Your task >>
Your answer should be the lines of the material that include the word "enumerate".

Source material >>
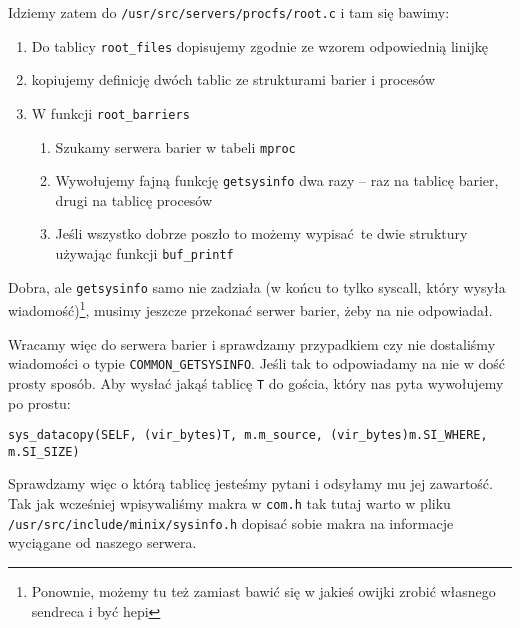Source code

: Idziemy zatem do \texttt{/usr/src/servers/procfs/root.c} i tam się bawimy:
\begin{enumerate}
	\item Do tablicy \texttt{root\_files} dopisujemy zgodnie ze wzorem odpowiednią linijkę
	\item kopiujemy definicję dwóch tablic ze strukturami barier i procesów\
	\item W funkcji \texttt{root\_barriers}
	      \begin{enumerate}
		      \item Szukamy serwera barier w tabeli \texttt{mproc}
		      \item Wywołujemy fajną funkcję \texttt{getsysinfo} dwa razy -- raz na tablicę barier, drugi na tablicę procesów
		      \item Jeśli wszystko dobrze poszło to możemy wypisać te dwie struktury używając funkcji \texttt{buf\_printf}
	      \end{enumerate}
\end{enumerate}

Dobra, ale \texttt{getsysinfo} samo nie zadziała (w końcu to tylko syscall, który wysyła wiadomość)\footnote{Ponownie, możemy tu też zamiast bawić się w jakieś owijki zrobić własnego sendreca i być hepi}, musimy jeszcze przekonać serwer barier, żeby na nie odpowiadał.

Wracamy więc do serwera barier i sprawdzamy przypadkiem czy nie dostaliśmy wiadomości o typie \texttt{COMMON\_GETSYSINFO}.
Jeśli tak to odpowiadamy na nie w dość prosty sposób.
Aby wysłać jakąś tablicę \texttt{T} do gościa, który nas pyta wywołujemy po prostu:

\texttt{sys\_datacopy(SELF, (vir\_bytes)T, m.m\_source, (vir\_bytes)m.SI\_WHERE, m.SI\_SIZE)}

Sprawdzamy więc o którą tablicę jesteśmy pytani i odsyłamy mu jej zawartość.
Tak jak wcześniej wpisywaliśmy makra w \texttt{com.h} tak tutaj warto w pliku\\
\texttt{/usr/src/include/minix/sysinfo.h} dopisać sobie makra na informacje wyciągane od naszego serwera.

Written answer >>
\begin{enumerate}
	      \begin{enumerate}
	      \end{enumerate}
\end{enumerate}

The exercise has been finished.